“My people don’t drive Cadillacs.” Those five words are what kept Ross Perot from nearly becoming the world’s richest man. Already a billionaire by the 1990s, he could have stood shoulder-to-shoulder with Bill Gates if he’d just been a little less demanding two decades before.
It was in the late 1970s that the great Ken Langone approached Perot about investing in a still unformed home improvement warehouse concept. What became The Home Depot HD was founded by two recently-fired retail executives named Bernie Marcus and Arthur Blank. In search of always hard to get capital (money is only ever “easy” to academics and pundits), Langone connected them to Perot, and the EDS founder subsequently committed $2 million in return for 70 percent of the company.

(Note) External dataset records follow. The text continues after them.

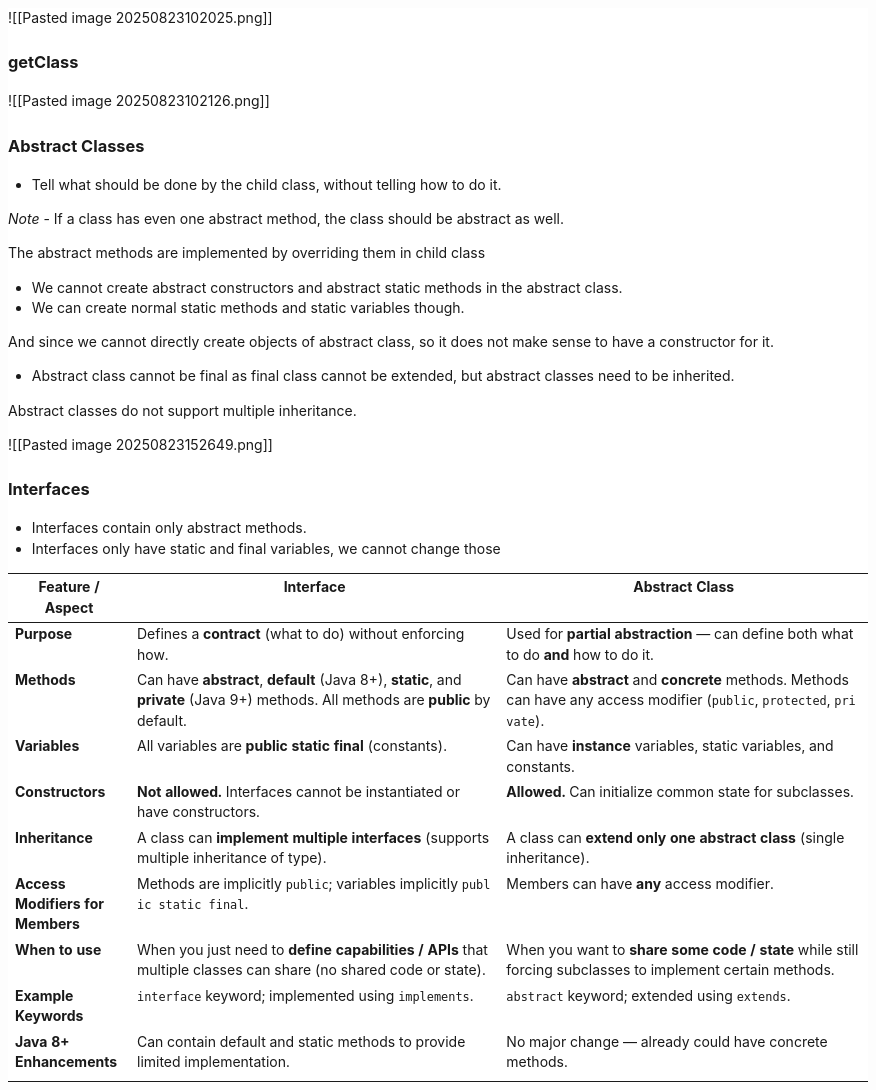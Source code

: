 ![[Pasted image 20250823102025.png]]


### getClass

![[Pasted image 20250823102126.png]]



### Abstract Classes

- Tell what should be done by the child class, without telling how to do it.

*Note* - If a class has even one abstract method, the class should be abstract as well.

The abstract methods are implemented by overriding them in child class

- We cannot create abstract constructors and abstract static methods in the abstract class.
- We can create normal static methods and static variables though.

And since we cannot directly create objects of abstract class, so it does not make sense to have a constructor for it.

- Abstract class cannot be final as final class cannot be extended, but abstract classes need to be inherited.

Abstract classes do not support multiple inheritance.

![[Pasted image 20250823152649.png]]



### Interfaces

- Interfaces contain only abstract methods.
- Interfaces only have static and final variables, we cannot change those


| Feature / Aspect                 | **Interface**                                                                                                                       | **Abstract Class**                                                                                                       |
| -------------------------------- | ----------------------------------------------------------------------------------------------------------------------------------- | ------------------------------------------------------------------------------------------------------------------------ |
| **Purpose**                      | Defines a **contract** (what to do) without enforcing how.                                                                          | Used for **partial abstraction** — can define both what to do **and** how to do it.                                      |
| **Methods**                      | Can have **abstract**, **default** (Java 8+), **static**, and **private** (Java 9+) methods. All methods are **public** by default. | Can have **abstract** and **concrete** methods. Methods can have any access modifier (`public`, `protected`, `private`). |
| **Variables**                    | All variables are **public static final** (constants).                                                                              | Can have **instance** variables, static variables, and constants.                                                        |
| **Constructors**                 | **Not allowed.** Interfaces cannot be instantiated or have constructors.                                                            | **Allowed.** Can initialize common state for subclasses.                                                                 |
| **Inheritance**                  | A class can **implement multiple interfaces** (supports multiple inheritance of type).                                              | A class can **extend only one abstract class** (single inheritance).                                                     |
| **Access Modifiers for Members** | Methods are implicitly `public`; variables implicitly `public static final`.                                                        | Members can have **any** access modifier.                                                                                |
| **When to use**                  | When you just need to **define capabilities / APIs** that multiple classes can share (no shared code or state).                     | When you want to **share some code / state** while still forcing subclasses to implement certain methods.                |
| **Example Keywords**             | `interface` keyword; implemented using `implements`.                                                                                | `abstract` keyword; extended using `extends`.                                                                            |
| **Java 8+ Enhancements**         | Can contain default and static methods to provide limited implementation.                                                           | No major change — already could have concrete methods.                                                                   |
|                                  |                                                                                                                                     |                                                                                                                          |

While ironing out the details of Perot’s investment, Marcus mentioned the company car he was still driving from his previous job. He wanted the new company to purchase the four-year old automobile, as it would be a better deal than buying a new car. The problem was that it was a Cadillac, and Perot’s people didn’t drive Cadillacs. He was adamant, only for Marcus to refuse the $2 million that he desperately needed. The thinking was that if Perot felt that deeply about something as inconsequential as a car, what would he be like to work with when big decisions had to be made? The irony, of course, is that by 1999 Perot’s 70 percent stake would have been worth $58 billion.
One of the great all-time what-ifs of business, but for the purposes of this write-up, it’s a reminder that the price of credit is generally astronomical. Think about it in terms of Home Depot and Perot initially commanding 70% of the business for $2 million. It was equity financing since there’s realistically no “interest rate” to place on what Perot charged. Odds were high that what became The Home Depot would fail.
What’s important is that there’s no limit to the cost of capital. If there were limits, or caps placed on what can be charged, then it’s no reach to say that progress would halt. That is so because there’s quite simply no numerical rate of interest at which any start-up business could ever attain funding.
So, while caps on rates of interest or equity finance would dry up intrepid investing in the commercial giants of tomorrow, what’s true in the world of high finance also applies to subprime lending. To see why, all we need do is look back to 2021, and the passage of the Predatory Loan Prevention Act in Illinois. The latter placed a 36% cap on loans made to subprime borrowers.
The problem was and is that as with start-ups, rates of interest that might appear nosebleed to the casual political observer sometimes aren’t high enough. Economists J. Brandon Bolen, Gregory Elliehausen, and Thomas Miller found that after the imposition of the Illinois rate cap, lending to those with the least declined substantially, as did the financial wellbeing of those suddenly shut out of the debt markets by price controls.
Notable about all of this is that none of it is surprising. Capital is the opposite of “easy” in just about all situations, and it is because compound returns are the most powerful force in investing. Since they are, the cost of capital is very exacting in markets for the poor and the rich alike. And if the cost is fiddled with, even over things like Cadillacs, the missed opportunities can be enormous.